Mediante la disciplina se nos ha instruido durante largos años y nuestra mente
ha estado expuesta a una constante calificación externa por parte de otros,
hemos estado a la expectativa de que nuestros actos sean juzgados y corregidos
por nuestros padres, profesores, etc. Sin embargo, como he dicho antes, es el momento de tomar la riendas y dejar atrás esa necesidad de calificación y
agrado por/de los demás; será mejor que a partir de ahora esperemos lo justo de
los demás, sin negarles nuestra ayuda cuando lo creamos conveniente, y pasemos a cimentar una conducta guiada por la aceptación y el crecimiento personal.
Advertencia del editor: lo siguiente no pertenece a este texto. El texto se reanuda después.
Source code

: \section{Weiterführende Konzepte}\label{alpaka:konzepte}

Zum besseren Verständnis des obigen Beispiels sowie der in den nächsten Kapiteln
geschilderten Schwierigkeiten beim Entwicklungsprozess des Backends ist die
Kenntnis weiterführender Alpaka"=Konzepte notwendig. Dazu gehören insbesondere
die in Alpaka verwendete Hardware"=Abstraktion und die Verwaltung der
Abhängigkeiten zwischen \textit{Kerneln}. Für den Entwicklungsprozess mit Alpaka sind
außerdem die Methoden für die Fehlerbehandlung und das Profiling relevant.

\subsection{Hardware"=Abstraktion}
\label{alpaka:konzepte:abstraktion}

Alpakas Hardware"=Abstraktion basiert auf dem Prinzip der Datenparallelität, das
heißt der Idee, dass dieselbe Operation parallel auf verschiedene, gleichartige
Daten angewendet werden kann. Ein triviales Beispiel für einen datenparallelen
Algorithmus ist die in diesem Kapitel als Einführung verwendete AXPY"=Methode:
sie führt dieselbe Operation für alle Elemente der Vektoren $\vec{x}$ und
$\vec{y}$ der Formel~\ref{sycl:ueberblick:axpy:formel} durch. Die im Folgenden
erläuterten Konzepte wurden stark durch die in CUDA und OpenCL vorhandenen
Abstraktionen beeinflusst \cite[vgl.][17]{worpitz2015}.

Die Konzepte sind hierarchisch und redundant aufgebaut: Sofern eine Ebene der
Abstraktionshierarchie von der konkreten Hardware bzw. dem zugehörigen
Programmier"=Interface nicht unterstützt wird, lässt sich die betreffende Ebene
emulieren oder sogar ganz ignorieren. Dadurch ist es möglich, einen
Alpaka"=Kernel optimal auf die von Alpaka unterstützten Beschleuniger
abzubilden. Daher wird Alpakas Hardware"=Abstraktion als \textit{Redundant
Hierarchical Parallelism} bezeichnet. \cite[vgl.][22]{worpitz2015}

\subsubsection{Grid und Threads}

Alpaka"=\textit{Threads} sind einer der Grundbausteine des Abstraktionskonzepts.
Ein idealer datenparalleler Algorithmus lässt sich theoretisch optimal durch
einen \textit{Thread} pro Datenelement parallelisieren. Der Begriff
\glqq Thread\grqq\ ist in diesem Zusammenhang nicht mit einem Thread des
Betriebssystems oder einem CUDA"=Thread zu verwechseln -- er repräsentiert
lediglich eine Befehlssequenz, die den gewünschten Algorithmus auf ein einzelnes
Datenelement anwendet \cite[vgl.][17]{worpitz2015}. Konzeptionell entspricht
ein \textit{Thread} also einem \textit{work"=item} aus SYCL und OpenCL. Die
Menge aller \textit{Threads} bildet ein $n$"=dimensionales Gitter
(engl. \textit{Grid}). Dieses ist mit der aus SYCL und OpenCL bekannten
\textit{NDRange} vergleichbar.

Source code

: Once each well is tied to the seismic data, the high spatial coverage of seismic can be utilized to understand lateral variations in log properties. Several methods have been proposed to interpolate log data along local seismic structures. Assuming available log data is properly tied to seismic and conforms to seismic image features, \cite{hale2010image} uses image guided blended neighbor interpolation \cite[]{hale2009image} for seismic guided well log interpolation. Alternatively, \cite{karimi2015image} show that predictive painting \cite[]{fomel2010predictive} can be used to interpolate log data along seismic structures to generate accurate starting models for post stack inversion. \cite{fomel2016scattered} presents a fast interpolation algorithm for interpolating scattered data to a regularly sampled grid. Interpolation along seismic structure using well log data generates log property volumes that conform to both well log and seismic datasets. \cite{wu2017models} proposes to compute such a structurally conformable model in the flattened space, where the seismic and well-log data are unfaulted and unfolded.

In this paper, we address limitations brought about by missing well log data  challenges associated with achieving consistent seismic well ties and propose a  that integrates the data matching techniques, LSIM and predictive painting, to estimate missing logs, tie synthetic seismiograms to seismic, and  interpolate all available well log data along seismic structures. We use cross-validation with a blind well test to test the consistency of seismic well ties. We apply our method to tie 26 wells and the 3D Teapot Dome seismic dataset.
Conducta ligada a la creación de estímulos particulares, pues ya no sólo somos alumnos, también somos nuestros propios maestros. Esto será
posible si disfrutamos con lo que hacemos y consideramos que nuestro mayor premio
y satisfacción supondrá convertir nuestras ilusiones en hechos. Pero para ello
es requisito imprescindible comenzar por asumir responsabilidades.
La
tercera idea es la templanza. Hoy en día cuando queremos algo lo queremos
cuánto antes y de cualquier manera. Vivimos al límite y, habitualmente, por
encima de nuestras posibilidades temporales. Es necesario alterar el
planteamiento de que en la existencia todo viene seguido: nacimiento, educación,
curro, jubilación y muerte. En la vida existen periodos de transición en los
que reina la incertidumbre por el futuro y, desgraciadamente, nos refugiamos más
de lo recomendable en ella. Uno de los momentos en los que esta incertidumbre
aflora es al terminar la universidad y, particularmente, en la dificultad para
encontrar trabajo tal y como lo ha planteado la coyuntura económica actual.
Ante
esto podemos seguir lamentándonos por nuestra desgracia y esperar a que alguien
llame a nuestra puerta para ofrecernos trabajo (jajaja); o podemos aprovechar
los mejores años de nuestra vida para realizar una inversión a largo plazo y continuar
preparándonos de cara a ese futuro que tanto tememos. En los tiempos de fuertes
cambios que vivimos es muy recomendable estar atento a nuevas oportunidades o a
la elaboración de fórmulas que pueden llegar a darnos de comer sin ni siquiera tirar
de nuestro título universitario. La clave es reinventar y reinventarse. Lo que
ya parece más complicado y atípico es invertir tiempo en pensar.
Si
aunamos estas tres ideas podremos obtener ciertas ventajas y ampliar nuestro
abanico de posibilidades. Como he dicho no creo que buscar el éxito, ni pensar
que estamos abocados al fracaso sea la mejor opción: la clave es adaptarse y
cuanto más hábilmente lo hagamos más aumentaran nuestras opciones.
Huelga
decir que no nos tenemos que dejar mediatizar por la opinión de medios de
comunicación, políticos y demás parafernalia con la que nos acribillan
diariamente, salvo en el caso en el que estemos dispuestos a discernir entre
estar al día y dejarnos llevar por el pesimismo que parece acecharnos. Es
lamentable que los sistemas educativos planteados por cada uno de los partidos
que se alternan en el poder hayan provocado en el ciudadano la asociación de la
cultura con los libros de autoayuda y no, por ejemplo, de literatura del Siglo
de Oro o ensayos de diversa temática.
No
es bueno que esperemos sentados a que sean ellos los que hagan su trabajo,
seamos nosotros los que atendamos nuestras aspiraciones sin dependencias
absurdas. Acabo de cumplir veinticinco años y aquí estoy más vivo que nunca,
con planes para mi futuro en medio de esta tormenta de pesimismo. Y aunque mi
camino no lo jalonan rosas os aseguro que mis pasos son firmes y la senda que
dejo atrás el resultado de mis decisiones, para bien o para mal.